What you will do
The entries below are to be reproduced exactly, with their pictures omitted.
◆ ◆ ◆ ◆
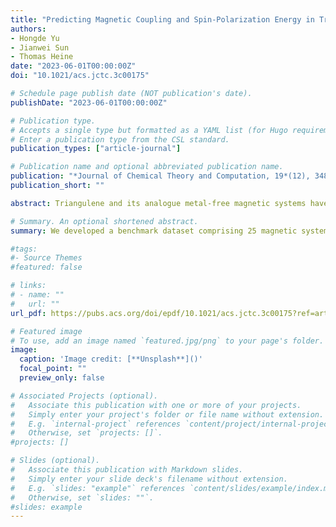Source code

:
 ```yaml
---
title: "Predicting Magnetic Coupling and Spin-Polarization Energy in Triangulene Analogues"
authors:
- Hongde Yu
- Jianwei Sun
- Thomas Heine
date: "2023-06-01T00:00:00Z"
doi: "10.1021/acs.jctc.3c00175"

# Schedule page publish date (NOT publication's date).
publishDate: "2023-06-01T00:00:00Z"

# Publication type.
# Accepts a single type but formatted as a YAML list (for Hugo requirements).
# Enter a publication type from the CSL standard.
publication_types: ["article-journal"]

# Publication name and optional abbreviated publication name.
publication: "*Journal of Chemical Theory and Computation, 19*(12), 3486–3497"
publication_short: ""

abstract: Triangulene and its analogue metal-free magnetic systems have garnered increasing attention since their discovery. Predicting the magnetic coupling and spin-polarization energy with quantitative accuracy is beyond the predictive power of today’s density functional theory (DFT) due to their intrinsic multireference character. Herein, we create a benchmark dataset of 25 magnetic systems with nonlocal spin densities, including the triangulene monomer, dimer, and their analogues. We calculate the magnetic coupling (J) and spin-polarization energy (ΔEspin) of these systems using complete active space self-consistent field (CASSCF) and coupled-cluster methods as high-quality reference values. This reference data is then used to benchmark 22 DFT functionals commonly used in material science. Our results show that, while some functionals consistently correctly predict the qualitative character of the ground state, achieving quantitative accuracy with small relative errors is currently not feasible. PBE0, M06-2X, and MN15 are predicting the correct electronic ground state for all systems investigated here and also have the lowest mean absolute error for predicting both ΔEspin (0.34, 0.32, and 0.31 eV) and J (11.74, 12.66, and 10.64 meV). They may therefore also serve as starting points for higher-level methods such as the GW or the random phase approximation. As other functionals fail for the prediction of the ground state, they cannot be recommended for metal-free magnetic systems.

# Summary. An optional shortened abstract.
summary: We developed a benchmark dataset comprising 25 magnetic systems with nonlocal spin densities, including triangulene monomers, dimers, and their analogues. This work highlighted the importance of the choice of DFT functional.

#tags:
#- Source Themes
#featured: false

# links:
# - name: ""
#   url: ""
url_pdf: https://pubs.acs.org/doi/epdf/10.1021/acs.jctc.3c00175?ref=article_openPDF

# Featured image
# To use, add an image named `featured.jpg/png` to your page's folder. 
image:
  caption: 'Image credit: [**Unsplash**]()'
  focal_point: ""
  preview_only: false

# Associated Projects (optional).
#   Associate this publication with one or more of your projects.
#   Simply enter your project's folder or file name without extension.
#   E.g. `internal-project` references `content/project/internal-project/index.md`.
#   Otherwise, set `projects: []`.
#projects: []

# Slides (optional).
#   Associate this publication with Markdown slides.
#   Simply enter your slide deck's filename without extension.
#   E.g. `slides: "example"` references `content/slides/example/index.md`.
#   Otherwise, set `slides: ""`.
#slides: example
---
```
◆ ◆ ◆ ◆
Response to the task
Source code

:
 ```yaml
---
title: "Predicting Magnetic Coupling and Spin-Polarization Energy in Triangulene Analogues"
authors:
- Hongde Yu
- Jianwei Sun
- Thomas Heine
date: "2023-06-01T00:00:00Z"
doi: "10.1021/acs.jctc.3c00175"

# Schedule page publish date (NOT publication's date).
publishDate: "2023-06-01T00:00:00Z"

# Publication type.
# Accepts a single type but formatted as a YAML list (for Hugo requirements).
# Enter a publication type from the CSL standard.
publication_types: ["article-journal"]

# Publication name and optional abbreviated publication name.
publication: "*Journal of Chemical Theory and Computation, 19*(12), 3486–3497"
publication_short: ""

abstract: Triangulene and its analogue metal-free magnetic systems have garnered increasing attention since their discovery. Predicting the magnetic coupling and spin-polarization energy with quantitative accuracy is beyond the predictive power of today’s density functional theory (DFT) due to their intrinsic multireference character. Herein, we create a benchmark dataset of 25 magnetic systems with nonlocal spin densities, including the triangulene monomer, dimer, and their analogues. We calculate the magnetic coupling (J) and spin-polarization energy (ΔEspin) of these systems using complete active space self-consistent field (CASSCF) and coupled-cluster methods as high-quality reference values. This reference data is then used to benchmark 22 DFT functionals commonly used in material science. Our results show that, while some functionals consistently correctly predict the qualitative character of the ground state, achieving quantitative accuracy with small relative errors is currently not feasible. PBE0, M06-2X, and MN15 are predicting the correct electronic ground state for all systems investigated here and also have the lowest mean absolute error for predicting both ΔEspin (0.34, 0.32, and 0.31 eV) and J (11.74, 12.66, and 10.64 meV). They may therefore also serve as starting points for higher-level methods such as the GW or the random phase approximation. As other functionals fail for the prediction of the ground state, they cannot be recommended for metal-free magnetic systems.

# Summary. An optional shortened abstract.
summary: We developed a benchmark dataset comprising 25 magnetic systems with nonlocal spin densities, including triangulene monomers, dimers, and their analogues. This work highlighted the importance of the choice of DFT functional.

#tags:
#- Source Themes
#featured: false

# links:
# - name: ""
#   url: ""
url_pdf: https://pubs.acs.org/doi/epdf/10.1021/acs.jctc.3c00175?ref=article_openPDF

# Featured image
# To use, add an image named `featured.jpg/png` to your page's folder. 
image:
  caption: 'Image credit: [**Unsplash**]()'
  focal_point: ""
  preview_only: false

# Associated Projects (optional).
#   Associate this publication with one or more of your projects.
#   Simply enter your project's folder or file name without extension.
#   E.g. `internal-project` references `content/project/internal-project/index.md`.
#   Otherwise, set `projects: []`.
#projects: []

# Slides (optional).
#   Associate this publication with Markdown slides.
#   Simply enter your slide deck's filename without extension.
#   E.g. `slides: "example"` references `content/slides/example/index.md`.
#   Otherwise, set `slides: ""`.
#slides: example
---
```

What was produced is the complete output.